鹿呦却是哭着瞪他一眼:“闭嘴,你以为我想啊!”
老天爷,她以后不会一直都这样吧……
想一想,以后跟别人打架呢,她一边提着剑一边掉着金豆子,估计还没开打呢,就先把对手笑死了。
画面太美,鹿呦打了个寒颤,不敢再想下去。
她这边眼泪止不住,哗啦啦的掉,乌林有些手足无措,“哎哟喂,我的小祖宗唉你别哭了,哭的我难受!”
鹿呦哭着打嗝:“我…我也不想,嗝,但是…控制…嗝…不了……呜呜……”
啊啊!她吃的这颗毒果到底是什么玩意儿?她当时为什么想不开要去吃!!
云晨坐过来拍拍她的背,眉心轻蹙,忧心道:“我觉得应该是她吃的那颗毒果有把人情绪放大的效果,所以才会这样。

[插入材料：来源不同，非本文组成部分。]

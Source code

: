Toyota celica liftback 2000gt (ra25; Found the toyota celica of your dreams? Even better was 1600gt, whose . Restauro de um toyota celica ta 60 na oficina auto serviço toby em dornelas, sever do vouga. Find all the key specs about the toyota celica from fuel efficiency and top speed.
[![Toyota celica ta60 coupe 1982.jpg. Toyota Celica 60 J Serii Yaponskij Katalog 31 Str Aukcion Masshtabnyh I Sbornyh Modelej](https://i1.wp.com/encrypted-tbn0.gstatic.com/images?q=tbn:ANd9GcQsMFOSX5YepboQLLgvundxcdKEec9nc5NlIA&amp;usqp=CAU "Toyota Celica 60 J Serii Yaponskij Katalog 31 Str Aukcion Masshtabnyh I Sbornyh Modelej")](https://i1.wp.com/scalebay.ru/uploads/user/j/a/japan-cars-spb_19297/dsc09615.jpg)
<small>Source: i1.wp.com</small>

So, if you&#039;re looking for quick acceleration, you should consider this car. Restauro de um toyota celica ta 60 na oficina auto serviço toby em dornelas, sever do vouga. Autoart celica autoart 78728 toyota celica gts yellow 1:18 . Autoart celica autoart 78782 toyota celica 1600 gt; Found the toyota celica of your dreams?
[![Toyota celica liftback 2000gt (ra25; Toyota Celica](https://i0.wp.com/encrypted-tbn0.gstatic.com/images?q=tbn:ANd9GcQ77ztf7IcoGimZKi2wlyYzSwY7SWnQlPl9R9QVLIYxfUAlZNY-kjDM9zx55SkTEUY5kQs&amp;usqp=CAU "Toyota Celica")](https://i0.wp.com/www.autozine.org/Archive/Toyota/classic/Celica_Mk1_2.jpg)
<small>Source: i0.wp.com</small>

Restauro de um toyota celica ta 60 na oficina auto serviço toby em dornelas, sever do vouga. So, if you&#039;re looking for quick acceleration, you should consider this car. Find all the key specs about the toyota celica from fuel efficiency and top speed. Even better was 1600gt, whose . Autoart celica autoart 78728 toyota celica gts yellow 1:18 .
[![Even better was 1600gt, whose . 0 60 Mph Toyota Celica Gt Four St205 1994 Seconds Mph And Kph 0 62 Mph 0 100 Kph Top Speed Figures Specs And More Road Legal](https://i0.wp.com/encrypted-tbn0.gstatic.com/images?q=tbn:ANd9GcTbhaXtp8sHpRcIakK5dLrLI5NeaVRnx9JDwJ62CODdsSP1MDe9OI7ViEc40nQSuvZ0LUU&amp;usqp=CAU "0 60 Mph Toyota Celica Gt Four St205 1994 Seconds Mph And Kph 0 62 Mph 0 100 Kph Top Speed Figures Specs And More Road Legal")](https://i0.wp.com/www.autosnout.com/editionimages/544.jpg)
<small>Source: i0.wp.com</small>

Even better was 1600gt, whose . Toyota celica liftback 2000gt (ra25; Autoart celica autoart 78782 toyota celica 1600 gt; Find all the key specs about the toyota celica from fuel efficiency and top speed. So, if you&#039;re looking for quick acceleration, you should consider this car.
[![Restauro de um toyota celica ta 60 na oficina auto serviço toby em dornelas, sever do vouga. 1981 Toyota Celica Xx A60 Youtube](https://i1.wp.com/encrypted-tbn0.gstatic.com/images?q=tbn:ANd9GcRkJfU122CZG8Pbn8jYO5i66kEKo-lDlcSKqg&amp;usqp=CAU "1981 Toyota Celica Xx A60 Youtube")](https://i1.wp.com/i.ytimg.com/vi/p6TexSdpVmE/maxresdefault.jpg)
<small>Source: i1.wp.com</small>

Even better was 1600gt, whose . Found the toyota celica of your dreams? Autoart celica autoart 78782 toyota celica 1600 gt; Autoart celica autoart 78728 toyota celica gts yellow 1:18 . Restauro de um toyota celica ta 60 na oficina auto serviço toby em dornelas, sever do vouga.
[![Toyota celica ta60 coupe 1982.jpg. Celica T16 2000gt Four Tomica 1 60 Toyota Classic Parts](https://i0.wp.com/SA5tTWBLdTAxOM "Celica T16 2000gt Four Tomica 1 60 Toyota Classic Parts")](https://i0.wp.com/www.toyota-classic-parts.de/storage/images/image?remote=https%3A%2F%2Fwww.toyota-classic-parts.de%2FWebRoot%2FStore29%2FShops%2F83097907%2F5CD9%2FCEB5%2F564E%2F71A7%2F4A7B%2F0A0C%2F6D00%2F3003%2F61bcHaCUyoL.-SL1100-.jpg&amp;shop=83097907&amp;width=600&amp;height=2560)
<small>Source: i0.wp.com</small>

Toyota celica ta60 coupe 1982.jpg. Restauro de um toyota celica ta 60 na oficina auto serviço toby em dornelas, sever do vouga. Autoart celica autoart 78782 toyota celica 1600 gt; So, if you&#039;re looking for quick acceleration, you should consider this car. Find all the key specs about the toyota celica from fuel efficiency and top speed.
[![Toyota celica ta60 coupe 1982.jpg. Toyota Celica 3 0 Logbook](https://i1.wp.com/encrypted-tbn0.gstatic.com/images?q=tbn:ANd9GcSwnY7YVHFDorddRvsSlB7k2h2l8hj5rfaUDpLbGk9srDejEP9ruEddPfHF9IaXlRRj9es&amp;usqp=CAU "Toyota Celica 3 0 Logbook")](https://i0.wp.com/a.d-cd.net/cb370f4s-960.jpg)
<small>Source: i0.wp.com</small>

”
“那怎么办?”
乌林低头,看鹿呦一张小脸哭得皱巴巴,上气不接下气的,心里一紧,抬起袖子轻轻替她擦去眼泪,
“总不能一直这样哭下去吧?眼睛也受不了。”
云晨唇线紧绷,“我去找师父。”
鹿呦眼睫轻颤,拽住了他的袖子:“别……你别去!我就哭…嗝…一会儿就好了……别麻烦师父了…嗝……”
她满面泪痕,眼圈通红,葡萄似的大眼珠子里浸着湿湿亮亮的泪光,随着鸦青色的长长羽睫轻轻滚颤,看的云晨心头一哽,蓦然之间,他竟生出了一种将她揉进自己怀中的冲动。
少年咽了咽干涩的喉咙,声音沙哑:“好,我不去。”
鹿呦松了口气,心里却无语极了,她这样以后还怎么修炼?
乌林皱了皱眉:“如果真的是按你说的那样,那她哭泣其实也有一定自己的情绪在里面,只要那股不好的情绪消失了,是不是就不会再哭了?”
云晨眼眸微阖:“按理来说应该是那样。”
乌林挠了挠脑袋:“那咱们哄哄她?”
云晨愣了愣:“怎么哄?”
乌林却是嫌弃地瞅他一眼:“一看你就是个木头桩子,看我的!”
鹿呦无语地看着他们俩,她虽然现在还在掉金豆子,但又不是死人,他们说的话她都听得到好吧?
而且她是个需要别人哄的人吗?
搞笑!
乌林却开始径自讲起了笑话,他在进宗前就是个写八卦的,自是妙语连珠不断,鹿呦还没怎么样,倒是把云晨听的大开眼界。
云晨想了想,想到了一件事,从袖子里拿出了一封信递了过去。
鹿呦问:“这是什么?”
云晨道:“薛玉宸的信,前两天刚到的,本想过两天给你,但我觉得你现在看到应该会开心。”
鹿呦接过信,嘴唇果然抿了抿。
想不到薛玉宸那小子居然还记得她,也不枉她当时拉着他一起逃命。
见她渐渐止住了眼泪,乌林心里也是一松,他回头冲云晨挤眉弄眼:有用。
却见云晨挑起笑容,居然破天荒地也对他挤了一下眼睛。
乌林心里一惊,我凑,这小子绝对是个闷骚。
鹿呦却已经迫不及待地打开薛玉宸的信笺开始读了起来。